Any query that requires code sets should include the following:
--> CODESET space-separated-list-of-required-code-sets-with-specific-number-of-version
E.g.
--> CODESET diabetes-type-i:1 metformin:1 copd:2 asthma:1
A SQL file can contain multiple rows like this. The only condition is that if a code set is required the call to --> CODESET
must occur before it is used in the file.
If a script requires any code sets, then the following five temporary tables will be populated:
#AllCodes
Concept, Version, Code, Description
#CodeSets
FK_Reference_Coding_ID, Concept, Description
#SnomedSets
FK_Reference_SnomedCT_ID, Concept, Description
#VersionedCodeSets
FK_Reference_Coding_ID, Concept, Version, Description
#VersionedSnomedSets
FK_Reference_SnomedCT_ID, Concept, Version, Description
The #AllCodes
table allows you to retrieve all clinical codes relating to a concept. The remaining four table link concepts to foreign key ids specific to the GraphNet database. The two #Versioned...

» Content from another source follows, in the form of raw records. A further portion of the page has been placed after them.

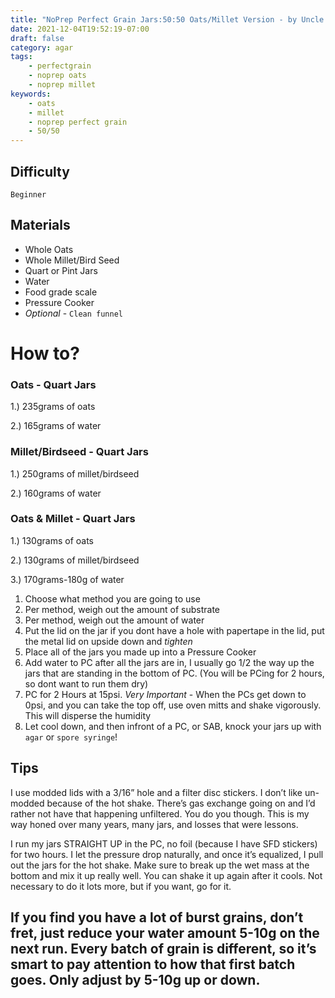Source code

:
 ```yaml
---
title: "NoPrep Perfect Grain Jars:50:50 Oats/Millet Version - by Uncle Al"
date: 2021-12-04T19:52:19-07:00
draft: false
category: agar
tags:
    - perfectgrain
    - noprep oats
    - noprep millet
keywords:
    - oats
    - millet
    - noprep perfect grain
    - 50/50
---
```


## Difficulty
`Beginner`

## Materials

* Whole Oats
* Whole Millet/Bird Seed
* Quart or Pint Jars
* Water
* Food grade scale
* Pressure Cooker
* *Optional* - `Clean funnel`

# How to?
### Oats - Quart Jars
1.) 235grams of oats  

2.) 165grams of water

### Millet/Birdseed - Quart Jars
1.) 250grams of millet/birdseed

2.) 160grams of water

### Oats & Millet - Quart Jars
1.) 130grams of oats

2.) 130grams of millet/birdseed

3.) 170grams-180g of water



1. Choose what method you are going to use
2. Per method, weigh out the amount of substrate
3. Per method, weigh out the amount of water
4. Put the lid on the jar if you dont have a hole with papertape in the lid, put the metal lid on upside down and *tighten*
5. Place all of the jars you made up into a Pressure Cooker
6. Add water to PC after all the jars are in, I usually go 1/2 the way up the jars that are standing in the bottom of PC. (You will be PCing for 2 hours, so dont want to run them dry)
8. PC for 2 Hours at 15psi. *Very Important* - When the PCs get down to 0psi, and you can take the top off, use oven mitts and shake vigorously. This will disperse the humidity 
9. Let cool down, and then infront of a PC, or SAB, knock your jars up with `agar` or `spore syringe`! 

## Tips 

I use modded lids with a 3/16” hole and a filter disc stickers. I don’t like un-modded because of the hot shake. There’s gas exchange going on and I’d rather not have that happening unfiltered. You do you though. This is my way honed over many years, many jars, and losses that were lessons.

I run my jars STRAIGHT UP in the PC, no foil (because I have SFD stickers) for two hours. I let the pressure drop naturally, and once it’s equalized, I pull out the jars for the hot shake. Make sure to break up the wet mass at the bottom and mix it up really well. You can shake it up again after it cools. Not necessary to do it lots more, but if you want, go for it. 

If you find you have a lot of burst grains, don’t fret, just reduce your water amount 5-10g on the next run. Every batch of grain is different, so it’s smart to pay attention to how that first batch goes. Only adjust by 5-10g up or down.
---

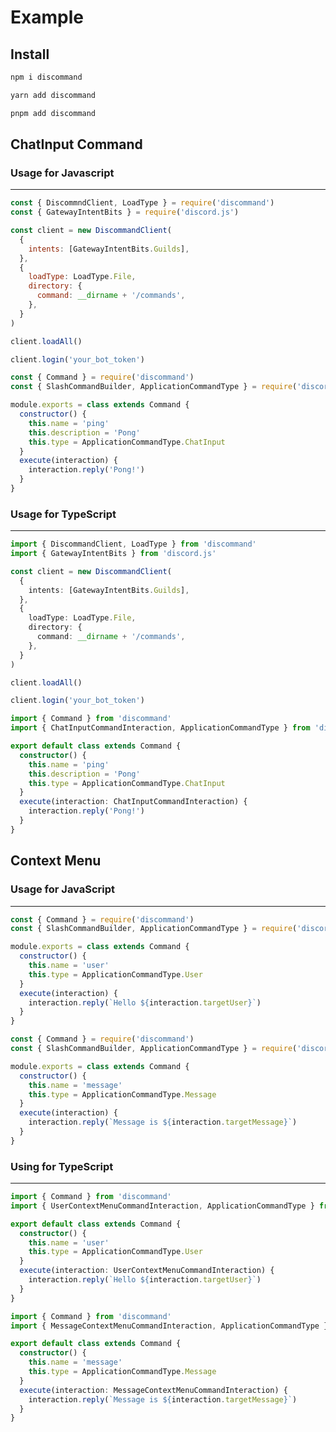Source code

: # Example

## Install

<code-group>
<code-block title="npm">

```bash
npm i discommand
```

</code-block>

<code-block title="yarn">

```bash
yarn add discommand
```

</code-block>


<code-block title='pnpm'>

```bash
pnpm add discommand
```

</code-block>
</code-group>

## ChatInput Command

### Usage for Javascript
---

<code-group>
<code-block title="index.js">

```js
const { DiscommndClient, LoadType } = require('discommand')
const { GatewayIntentBits } = require('discord.js')

const client = new DiscommandClient(
  {
    intents: [GatewayIntentBits.Guilds],
  },
  {
    loadType: LoadType.File,
    directory: {
      command: __dirname + '/commands',
    },
  }
)

client.loadAll()

client.login('your_bot_token')
```

</code-block>

<code-block title="commands/ping.js">

```js
const { Command } = require('discommand')
const { SlashCommandBuilder, ApplicationCommandType } = require('discord.js')

module.exports = class extends Command {
  constructor() {
    this.name = 'ping'
    this.description = 'Pong'
    this.type = ApplicationCommandType.ChatInput
  }
  execute(interaction) {
    interaction.reply('Pong!')
  }
}
```

</code-block>
</code-group>

### Usage for TypeScript
---

<code-group>
<code-block title="index.ts">

```ts
import { DiscommandClient, LoadType } from 'discommand'
import { GatewayIntentBits } from 'discord.js'

const client = new DiscommandClient(
  {
    intents: [GatewayIntentBits.Guilds],
  },
  {
    loadType: LoadType.File,
    directory: {
      command: __dirname + '/commands',
    },
  }
)

client.loadAll()

client.login('your_bot_token')
```

</code-block>

<code-block title="commands/ping.ts">

```ts
import { Command } from 'discommand'
import { ChatInputCommandInteraction, ApplicationCommandType } from 'discord.js'

export default class extends Command {
  constructor() {
    this.name = 'ping'
    this.description = 'Pong'
    this.type = ApplicationCommandType.ChatInput
  }
  execute(interaction: ChatInputCommandInteraction) {
    interaction.reply('Pong!')
  }
}
```

</code-block>
</code-group>


## Context Menu

### Usage for JavaScript

---

<code-group>
<code-block title="User Context Menu">

```js
const { Command } = require('discommand')
const { SlashCommandBuilder, ApplicationCommandType } = require('discord.js')

module.exports = class extends Command {
  constructor() {
    this.name = 'user'
    this.type = ApplicationCommandType.User
  }
  execute(interaction) {
    interaction.reply(`Hello ${interaction.targetUser}`)
  }
}
```

</code-block>

<code-block title="Message Context Menu">

```js
const { Command } = require('discommand')
const { SlashCommandBuilder, ApplicationCommandType } = require('discord.js')

module.exports = class extends Command {
  constructor() {
    this.name = 'message'
    this.type = ApplicationCommandType.Message
  }
  execute(interaction) {
    interaction.reply(`Message is ${interaction.targetMessage}`)
  }
}
```

</code-block>
</code-group>

### Using for TypeScript

---

<code-group>
<code-block title="User Context Menu">

```ts
import { Command } from 'discommand'
import { UserContextMenuCommandInteraction, ApplicationCommandType } from 'discord.js'

export default class extends Command {
  constructor() {
    this.name = 'user'
    this.type = ApplicationCommandType.User
  }
  execute(interaction: UserContextMenuCommandInteraction) {
    interaction.reply(`Hello ${interaction.targetUser}`)
  }
}
```

</code-block>

<code-block title="Message Context Menu">

```ts
import { Command } from 'discommand'
import { MessageContextMenuCommandInteraction, ApplicationCommandType } from 'discord.js'

export default class extends Command {
  constructor() {
    this.name = 'message'
    this.type = ApplicationCommandType.Message
  }
  execute(interaction: MessageContextMenuCommandInteraction) {
    interaction.reply(`Message is ${interaction.targetMessage}`)
  }
}
```

</code-block>
</code-group>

tables allow queries based on the concept and the version. The other two tables just contain the most recent version (highest version number) of each concept. It is recommended to explicitly state the version of code set required.
FK_Reference_Coding_ID
and FK_Reference_SnomedCT_ID
are the (bigint) id fields that the GMCR database use to identify codes. All codes are mapped to one of both of these fields.
The temporary tables can be used as follows on any table containing the FK_Reference_Coding_ID
or FK_Reference_SnomedCT_ID
fields:
-- Finding all hypertension records using the a particular version of the code set
SELECT * FROM [RLS].[vw_GP_Events]
WHERE (
FK_Reference_Coding_ID IN (SELECT FK_Reference_Coding_ID FROM #VersionedCodeSets WHERE Concept = 'hypertension' AND Version = 2) OR
FK_Reference_SnomedCT_ID IN (SELECT FK_Reference_SnomedCT_ID FROM #VersionedSnomedSets WHERE Concept = 'hypertension' AND Version = 2)
)
AND ...
Occasionally it is necessary to search based on the clinical code rather than the foreign key ids. For example when new codes are recorded in clinical systems but have not yet been added to the Graphnet DB. In which case the #AllCodes
table can be used instead as follows:
-- Find COVID vaccinations
SELECT * FROM [RLS].[vw_GP_Events]
WHERE SuppliedCode IN (SELECT Code FROM #AllCodes WHERE Concept = 'covid-vaccination' AND [Version] = 1)
AND ...
The sql can be generated by executing either of the generate-sql
scripts. There is a .bat
file for Windows users and a .sh
file for Linux/MacOS users.
Once the SQL has been generated, the entire project directory (XXX-Name
) should be copied to the VDE. Launching the extract-data.bat
file will guide you through the data extraction process, including deciding whether to run all, or just some, of the SQL files. The output-for-analysts
directory will be created. This contains a skeleton folder structure, and a _README_FIRST.txt
file to remind users of their responsibilities when extracting content from their VDE. The entire contents of the output-for-analysts
directory should be copied to the shared directory for this project.
Analysts may receive multiple extracts of data from different projects. To reduce the chance of combining the data we will provide different patient ids for each project. This is done automatically during the extraction process.
NB Any patient ids that are to be pseudonymised must be extracted as a column whose name ends 'PatientId'. E.g. PatientId, AnotherPatientId, YetAnotherPatientId
During the data extraction you can choose to refresh the project's pseudonymisation, or to reuse the previous one.